[Data in this exercise]
········

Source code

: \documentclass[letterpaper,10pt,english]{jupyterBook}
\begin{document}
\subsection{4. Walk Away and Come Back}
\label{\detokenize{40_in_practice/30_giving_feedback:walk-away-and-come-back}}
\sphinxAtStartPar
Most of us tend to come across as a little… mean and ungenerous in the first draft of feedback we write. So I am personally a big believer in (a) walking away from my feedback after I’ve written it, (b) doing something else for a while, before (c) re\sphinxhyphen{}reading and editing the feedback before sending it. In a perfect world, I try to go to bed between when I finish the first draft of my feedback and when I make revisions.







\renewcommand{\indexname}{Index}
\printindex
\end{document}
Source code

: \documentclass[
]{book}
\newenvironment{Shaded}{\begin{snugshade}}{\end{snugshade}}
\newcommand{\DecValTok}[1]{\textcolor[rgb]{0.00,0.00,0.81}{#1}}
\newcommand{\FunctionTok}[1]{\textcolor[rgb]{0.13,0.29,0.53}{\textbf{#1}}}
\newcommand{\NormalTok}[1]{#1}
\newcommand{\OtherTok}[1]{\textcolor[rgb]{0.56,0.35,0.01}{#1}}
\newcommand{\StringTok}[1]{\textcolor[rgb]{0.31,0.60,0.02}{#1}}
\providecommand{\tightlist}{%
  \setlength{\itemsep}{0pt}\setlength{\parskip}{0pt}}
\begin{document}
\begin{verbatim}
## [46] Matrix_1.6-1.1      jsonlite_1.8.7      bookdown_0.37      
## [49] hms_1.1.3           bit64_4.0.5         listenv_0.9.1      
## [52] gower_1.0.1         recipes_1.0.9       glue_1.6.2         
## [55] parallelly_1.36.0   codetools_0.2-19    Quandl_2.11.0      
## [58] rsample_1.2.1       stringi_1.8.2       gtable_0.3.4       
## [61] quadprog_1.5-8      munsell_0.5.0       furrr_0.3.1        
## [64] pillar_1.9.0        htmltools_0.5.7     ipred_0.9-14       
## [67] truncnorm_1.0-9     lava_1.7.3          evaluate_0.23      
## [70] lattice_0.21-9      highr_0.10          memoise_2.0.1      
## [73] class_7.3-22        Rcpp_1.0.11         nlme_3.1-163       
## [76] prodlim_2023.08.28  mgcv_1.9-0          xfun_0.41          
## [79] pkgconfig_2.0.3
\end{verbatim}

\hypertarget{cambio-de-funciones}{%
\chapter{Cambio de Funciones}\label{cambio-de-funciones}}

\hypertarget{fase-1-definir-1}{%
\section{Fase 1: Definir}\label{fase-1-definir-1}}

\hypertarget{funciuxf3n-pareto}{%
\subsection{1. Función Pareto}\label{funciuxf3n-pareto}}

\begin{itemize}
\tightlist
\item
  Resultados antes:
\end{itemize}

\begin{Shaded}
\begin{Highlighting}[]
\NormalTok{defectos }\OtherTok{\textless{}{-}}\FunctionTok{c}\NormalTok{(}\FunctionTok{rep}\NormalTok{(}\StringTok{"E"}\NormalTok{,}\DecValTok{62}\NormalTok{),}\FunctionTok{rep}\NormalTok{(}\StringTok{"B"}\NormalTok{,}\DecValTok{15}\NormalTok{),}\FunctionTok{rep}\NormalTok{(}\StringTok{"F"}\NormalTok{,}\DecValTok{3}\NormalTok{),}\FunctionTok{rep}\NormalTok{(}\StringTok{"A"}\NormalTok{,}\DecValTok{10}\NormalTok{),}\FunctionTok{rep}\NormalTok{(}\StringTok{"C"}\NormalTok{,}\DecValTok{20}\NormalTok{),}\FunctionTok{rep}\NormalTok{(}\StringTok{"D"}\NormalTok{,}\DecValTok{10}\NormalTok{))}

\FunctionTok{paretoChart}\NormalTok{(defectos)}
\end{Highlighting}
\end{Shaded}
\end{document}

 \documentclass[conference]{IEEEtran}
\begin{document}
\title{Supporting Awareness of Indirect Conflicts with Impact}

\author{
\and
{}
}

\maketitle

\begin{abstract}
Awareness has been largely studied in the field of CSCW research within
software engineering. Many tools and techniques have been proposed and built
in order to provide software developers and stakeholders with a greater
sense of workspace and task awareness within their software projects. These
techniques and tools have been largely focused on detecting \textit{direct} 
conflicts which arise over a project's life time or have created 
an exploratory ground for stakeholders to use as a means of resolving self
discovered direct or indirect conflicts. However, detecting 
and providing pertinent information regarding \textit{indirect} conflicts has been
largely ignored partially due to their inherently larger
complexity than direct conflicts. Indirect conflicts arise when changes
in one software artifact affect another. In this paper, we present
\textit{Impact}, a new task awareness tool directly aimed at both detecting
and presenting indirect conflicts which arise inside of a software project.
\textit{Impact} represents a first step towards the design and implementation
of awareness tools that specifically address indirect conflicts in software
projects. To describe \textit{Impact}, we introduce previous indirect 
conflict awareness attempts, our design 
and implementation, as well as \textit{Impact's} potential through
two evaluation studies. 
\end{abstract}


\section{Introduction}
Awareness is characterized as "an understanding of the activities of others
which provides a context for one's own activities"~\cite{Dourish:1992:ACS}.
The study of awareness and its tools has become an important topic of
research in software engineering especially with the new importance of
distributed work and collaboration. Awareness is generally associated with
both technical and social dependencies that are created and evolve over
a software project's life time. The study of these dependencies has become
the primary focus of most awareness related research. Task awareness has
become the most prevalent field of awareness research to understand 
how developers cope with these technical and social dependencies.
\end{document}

········

[To do] All that is needed is the exact run of lines above from the line containing "## [49] hms_1.1.3" through the line containing "## [70] lattice_0.21-9", both of them included.

[Written answer]
## [49] hms_1.1.3           bit64_4.0.5         listenv_0.9.1      
## [52] gower_1.0.1         recipes_1.0.9       glue_1.6.2         
## [55] parallelly_1.36.0   codetools_0.2-19    Quandl_2.11.0      
## [58] rsample_1.2.1       stringi_1.8.2       gtable_0.3.4       
## [61] quadprog_1.5-8      munsell_0.5.0       furrr_0.3.1        
## [64] pillar_1.9.0        htmltools_0.5.7     ipred_0.9-14       
## [67] truncnorm_1.0-9     lava_1.7.3          evaluate_0.23      
## [70] lattice_0.21-9      highr_0.10          memoise_2.0.1      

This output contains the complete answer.